Sin embargo, al hacer un diagnóstico del país, los puntos débiles que encontramos en todo análisis sectorial basado en indicadores convergen en dos elementos fundamentales:
- La nula capacidad del Estado para cubrir servicios básicos, así como para garantizar derechos humanos para toda la población y, en consecuencia, cumplir su mandato constitucional de garantizar el bien común.
- La concentración sistemática de poder fundamentado en privilegios económicos, sociales, políticos e institucionales por parte de un grupo de la población con características homogéneas en el tiempo.
Hoy comprendemos (y la evidencia sugiere) que una lógica responde a la otra, es decir, que el desmantelamiento del Estado y la convergencia del poder económico, político y social se nutren uno al otro al punto de que el Estado muestra señales de estar al servicio de ese grupo particular, lo cual responde a la idea de una captura sistémica.

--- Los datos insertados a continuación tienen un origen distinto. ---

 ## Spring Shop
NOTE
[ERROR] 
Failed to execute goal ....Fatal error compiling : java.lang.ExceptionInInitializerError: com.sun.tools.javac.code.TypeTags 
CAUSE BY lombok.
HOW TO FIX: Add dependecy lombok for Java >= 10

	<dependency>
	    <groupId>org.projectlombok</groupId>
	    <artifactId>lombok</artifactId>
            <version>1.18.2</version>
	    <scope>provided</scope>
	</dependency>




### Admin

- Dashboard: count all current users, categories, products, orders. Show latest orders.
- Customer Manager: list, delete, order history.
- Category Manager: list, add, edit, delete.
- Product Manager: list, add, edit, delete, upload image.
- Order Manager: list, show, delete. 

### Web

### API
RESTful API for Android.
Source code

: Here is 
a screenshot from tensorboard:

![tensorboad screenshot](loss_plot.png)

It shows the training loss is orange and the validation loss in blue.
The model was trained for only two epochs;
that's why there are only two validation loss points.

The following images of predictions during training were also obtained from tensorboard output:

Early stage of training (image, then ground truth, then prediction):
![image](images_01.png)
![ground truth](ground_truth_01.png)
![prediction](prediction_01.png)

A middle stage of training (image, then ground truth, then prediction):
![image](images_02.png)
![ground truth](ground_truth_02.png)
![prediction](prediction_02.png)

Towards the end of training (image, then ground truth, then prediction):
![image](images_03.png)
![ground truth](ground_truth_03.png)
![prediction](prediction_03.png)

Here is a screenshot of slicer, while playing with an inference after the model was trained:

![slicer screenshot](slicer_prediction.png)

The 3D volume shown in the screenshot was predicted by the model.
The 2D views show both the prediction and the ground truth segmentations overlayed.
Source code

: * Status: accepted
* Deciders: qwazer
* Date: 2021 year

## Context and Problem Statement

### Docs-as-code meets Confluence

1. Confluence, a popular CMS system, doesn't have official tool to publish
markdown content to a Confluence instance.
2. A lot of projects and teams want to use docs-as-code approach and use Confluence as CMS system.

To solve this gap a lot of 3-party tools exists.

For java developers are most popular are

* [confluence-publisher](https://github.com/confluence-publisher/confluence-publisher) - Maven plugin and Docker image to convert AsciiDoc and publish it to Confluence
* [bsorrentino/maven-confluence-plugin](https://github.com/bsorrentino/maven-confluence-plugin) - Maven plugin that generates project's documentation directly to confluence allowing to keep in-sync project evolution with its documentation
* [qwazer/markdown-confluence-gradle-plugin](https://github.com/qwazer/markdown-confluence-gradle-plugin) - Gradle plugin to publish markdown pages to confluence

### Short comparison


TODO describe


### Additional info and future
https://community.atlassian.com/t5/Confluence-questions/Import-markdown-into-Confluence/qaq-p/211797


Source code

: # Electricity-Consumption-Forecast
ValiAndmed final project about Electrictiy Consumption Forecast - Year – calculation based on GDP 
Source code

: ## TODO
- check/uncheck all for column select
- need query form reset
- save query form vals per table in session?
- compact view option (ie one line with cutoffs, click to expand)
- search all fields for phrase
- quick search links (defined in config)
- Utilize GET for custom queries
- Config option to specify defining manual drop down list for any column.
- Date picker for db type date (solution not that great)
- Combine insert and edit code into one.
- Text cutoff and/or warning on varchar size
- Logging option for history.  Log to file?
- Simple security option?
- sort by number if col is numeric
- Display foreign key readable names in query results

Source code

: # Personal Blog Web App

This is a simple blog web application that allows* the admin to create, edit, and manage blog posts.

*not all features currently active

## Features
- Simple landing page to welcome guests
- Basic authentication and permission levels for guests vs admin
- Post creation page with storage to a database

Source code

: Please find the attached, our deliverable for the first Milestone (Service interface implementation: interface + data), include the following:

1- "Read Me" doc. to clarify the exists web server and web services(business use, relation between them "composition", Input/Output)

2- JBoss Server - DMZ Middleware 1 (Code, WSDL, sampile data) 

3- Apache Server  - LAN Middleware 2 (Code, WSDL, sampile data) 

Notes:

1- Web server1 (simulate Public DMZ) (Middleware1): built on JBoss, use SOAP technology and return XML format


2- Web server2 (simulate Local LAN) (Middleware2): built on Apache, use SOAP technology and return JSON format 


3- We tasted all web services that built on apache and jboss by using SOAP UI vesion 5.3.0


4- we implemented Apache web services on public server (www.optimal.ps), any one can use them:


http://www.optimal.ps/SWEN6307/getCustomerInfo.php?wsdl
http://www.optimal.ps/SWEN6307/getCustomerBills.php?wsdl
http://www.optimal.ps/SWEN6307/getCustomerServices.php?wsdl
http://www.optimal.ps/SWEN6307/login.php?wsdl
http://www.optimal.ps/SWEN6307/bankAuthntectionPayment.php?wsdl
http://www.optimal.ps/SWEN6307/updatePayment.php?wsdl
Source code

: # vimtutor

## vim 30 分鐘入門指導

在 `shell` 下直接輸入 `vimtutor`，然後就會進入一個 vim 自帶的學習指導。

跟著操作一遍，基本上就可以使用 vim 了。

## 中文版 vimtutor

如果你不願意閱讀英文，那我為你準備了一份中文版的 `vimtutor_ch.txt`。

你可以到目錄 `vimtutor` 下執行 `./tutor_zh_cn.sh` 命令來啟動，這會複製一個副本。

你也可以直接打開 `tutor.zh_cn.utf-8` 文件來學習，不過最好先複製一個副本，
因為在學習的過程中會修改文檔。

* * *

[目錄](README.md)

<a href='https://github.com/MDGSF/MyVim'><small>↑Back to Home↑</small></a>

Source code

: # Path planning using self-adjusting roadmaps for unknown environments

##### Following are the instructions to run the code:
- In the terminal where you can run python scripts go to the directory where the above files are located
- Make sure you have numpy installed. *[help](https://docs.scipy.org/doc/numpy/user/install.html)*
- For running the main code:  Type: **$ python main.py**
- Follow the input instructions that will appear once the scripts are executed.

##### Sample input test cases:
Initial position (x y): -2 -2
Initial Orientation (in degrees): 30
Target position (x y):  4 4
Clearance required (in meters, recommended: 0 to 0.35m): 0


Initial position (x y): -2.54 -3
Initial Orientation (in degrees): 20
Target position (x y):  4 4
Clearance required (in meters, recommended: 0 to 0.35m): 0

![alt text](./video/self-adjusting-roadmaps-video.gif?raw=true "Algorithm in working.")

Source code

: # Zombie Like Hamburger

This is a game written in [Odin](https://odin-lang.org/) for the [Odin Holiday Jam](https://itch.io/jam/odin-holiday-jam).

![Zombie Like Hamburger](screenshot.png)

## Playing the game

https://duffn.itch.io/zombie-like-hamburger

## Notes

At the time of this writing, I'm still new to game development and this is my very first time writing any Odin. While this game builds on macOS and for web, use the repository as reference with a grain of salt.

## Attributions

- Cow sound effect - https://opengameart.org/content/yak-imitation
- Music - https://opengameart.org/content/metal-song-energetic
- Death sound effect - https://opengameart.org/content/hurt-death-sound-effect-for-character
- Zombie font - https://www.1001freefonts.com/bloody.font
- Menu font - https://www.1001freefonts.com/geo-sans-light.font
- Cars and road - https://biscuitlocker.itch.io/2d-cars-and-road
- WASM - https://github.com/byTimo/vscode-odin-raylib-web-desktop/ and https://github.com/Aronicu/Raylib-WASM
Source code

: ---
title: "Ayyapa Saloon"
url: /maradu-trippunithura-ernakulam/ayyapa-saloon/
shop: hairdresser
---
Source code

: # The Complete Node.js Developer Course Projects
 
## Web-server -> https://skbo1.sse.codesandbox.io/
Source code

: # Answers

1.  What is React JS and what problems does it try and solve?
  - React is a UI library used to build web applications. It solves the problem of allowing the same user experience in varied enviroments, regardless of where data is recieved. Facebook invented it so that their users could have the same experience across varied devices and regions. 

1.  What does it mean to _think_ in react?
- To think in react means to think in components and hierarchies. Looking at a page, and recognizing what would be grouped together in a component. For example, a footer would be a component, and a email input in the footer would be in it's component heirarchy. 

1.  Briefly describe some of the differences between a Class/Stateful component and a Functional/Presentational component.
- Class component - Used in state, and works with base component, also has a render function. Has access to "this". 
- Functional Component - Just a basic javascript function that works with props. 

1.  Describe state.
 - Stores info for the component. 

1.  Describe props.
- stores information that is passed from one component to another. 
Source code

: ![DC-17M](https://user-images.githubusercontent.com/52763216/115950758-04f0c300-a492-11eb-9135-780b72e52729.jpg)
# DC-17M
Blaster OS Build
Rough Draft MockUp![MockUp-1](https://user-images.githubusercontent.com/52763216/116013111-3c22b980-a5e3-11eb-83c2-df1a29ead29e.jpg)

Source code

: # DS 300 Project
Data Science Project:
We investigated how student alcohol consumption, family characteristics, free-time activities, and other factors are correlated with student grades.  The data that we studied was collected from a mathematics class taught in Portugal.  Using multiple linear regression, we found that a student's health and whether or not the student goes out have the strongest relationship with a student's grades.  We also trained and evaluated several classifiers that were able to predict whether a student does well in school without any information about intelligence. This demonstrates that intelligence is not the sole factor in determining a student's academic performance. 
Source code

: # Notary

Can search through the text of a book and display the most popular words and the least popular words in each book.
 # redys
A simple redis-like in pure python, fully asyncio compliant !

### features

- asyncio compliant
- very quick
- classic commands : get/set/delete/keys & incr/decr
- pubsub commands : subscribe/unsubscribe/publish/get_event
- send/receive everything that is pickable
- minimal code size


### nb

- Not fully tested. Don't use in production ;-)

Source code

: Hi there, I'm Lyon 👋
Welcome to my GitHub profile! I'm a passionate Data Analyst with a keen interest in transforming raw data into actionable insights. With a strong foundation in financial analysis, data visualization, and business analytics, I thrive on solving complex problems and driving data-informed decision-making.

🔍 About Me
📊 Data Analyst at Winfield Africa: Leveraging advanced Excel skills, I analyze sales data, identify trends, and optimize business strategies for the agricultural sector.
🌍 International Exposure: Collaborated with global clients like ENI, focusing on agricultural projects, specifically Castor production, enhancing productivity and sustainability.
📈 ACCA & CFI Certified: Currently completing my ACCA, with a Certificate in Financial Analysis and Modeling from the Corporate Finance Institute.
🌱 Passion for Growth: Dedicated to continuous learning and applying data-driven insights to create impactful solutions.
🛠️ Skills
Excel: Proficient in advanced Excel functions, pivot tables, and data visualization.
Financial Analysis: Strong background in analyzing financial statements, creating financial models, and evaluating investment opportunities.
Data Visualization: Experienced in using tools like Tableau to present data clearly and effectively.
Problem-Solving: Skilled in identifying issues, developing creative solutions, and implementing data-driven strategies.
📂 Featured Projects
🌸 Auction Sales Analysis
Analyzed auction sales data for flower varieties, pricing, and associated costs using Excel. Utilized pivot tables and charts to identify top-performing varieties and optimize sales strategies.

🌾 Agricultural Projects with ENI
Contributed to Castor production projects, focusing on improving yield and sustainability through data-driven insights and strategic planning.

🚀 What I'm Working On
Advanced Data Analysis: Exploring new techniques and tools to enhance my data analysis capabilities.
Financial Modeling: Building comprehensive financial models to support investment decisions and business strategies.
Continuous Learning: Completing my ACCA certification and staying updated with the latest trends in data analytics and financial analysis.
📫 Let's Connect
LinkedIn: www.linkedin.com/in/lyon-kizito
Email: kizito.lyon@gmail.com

La idea de ver el Estado como un problema y de reducirlo a su mínima expresión fue puesta en marcha en Guatemala con una lógica de geopolítica basada en un paradigma pos-Guerra Fría imperante en la región. Los programas de ajuste estructural adoptados en la década de los 80 y, más tarde, los principios del Consenso de Washington trajeron como consecuencia la estructura económica y social que hoy conocemos.
Sin embargo, ese discurso, probablemente bienintencionado, se fundamentó en una teoría que cada día es más cuestionada por no brindar los beneficios de bienestar esperados. Más aún, en Guatemala la implementación de ese paradigma que puso el crecimiento económico como fin muestra señales de debilidad por su endógena insostenibilidad, basado como está en las consecuentes brechas sociales y en la creciente vulnerabilidad ambiental.
[frasepzp1]
Son evidentes las consecuencias para Guatemala de un modelo adoptado a raíz de ese paradigma ideológico de liberalización radical de los mercados, desregulación y desmantelamiento de lo público: pobreza en aumento y consolidación de grandes desigualdades socioeconómicas, de riqueza y de acceso a recursos, así como la destrucción paulatina, recurrente y sostenida de ecosistemas, biodiversidad y masa boscosa. Todo ello se refleja en bajos y estancados niveles de desarrollo humano; en vergonzosos indicadores de desnutrición, vivienda y calidad de vida para las mayorías; en infraestructura abandonada; en inseguridad, y en baja institucionalidad para enfrentar la impunidad, todo lo cual finalmente se convierte en menores niveles de satisfacción de vida, de eso que llamamos felicidad.
Debemos superar y desplazar ese discurso implantado de satanizar el Estado y las políticas sociales. Hoy por hoy, es por la ausencia de ese Estado institucionalmente fuerte y financieramente robusto y de las casi inexistentes políticas sociales, enmarcadas en una estructura democrática debilitada, que vivimos en un país abandonado por lo público, con sus instituciones capturadas.
Cualquier plan de gobierno que hoy se jacte de pretender cambiar el rumbo de Guatemala debe manifestar explícitamente cómo pretende rescatar el Estado, con qué herramientas piensa fortalecerlo y con qué recursos piensa robustecerlo financieramente. Cualquier agenda de programa político, independientemente de su orientación ideológica, debe reconocer que el abandono y la debilidad del Estado son elementos importantes en el diagnóstico de la realidad del país y que el cambio de rumbo debe considerar como factor fundamental el rescate del Estado para poder hablar de un desarrollo integral enfocado en el ser humano y en su entorno natural. Y eso no es pecar de blasfemo.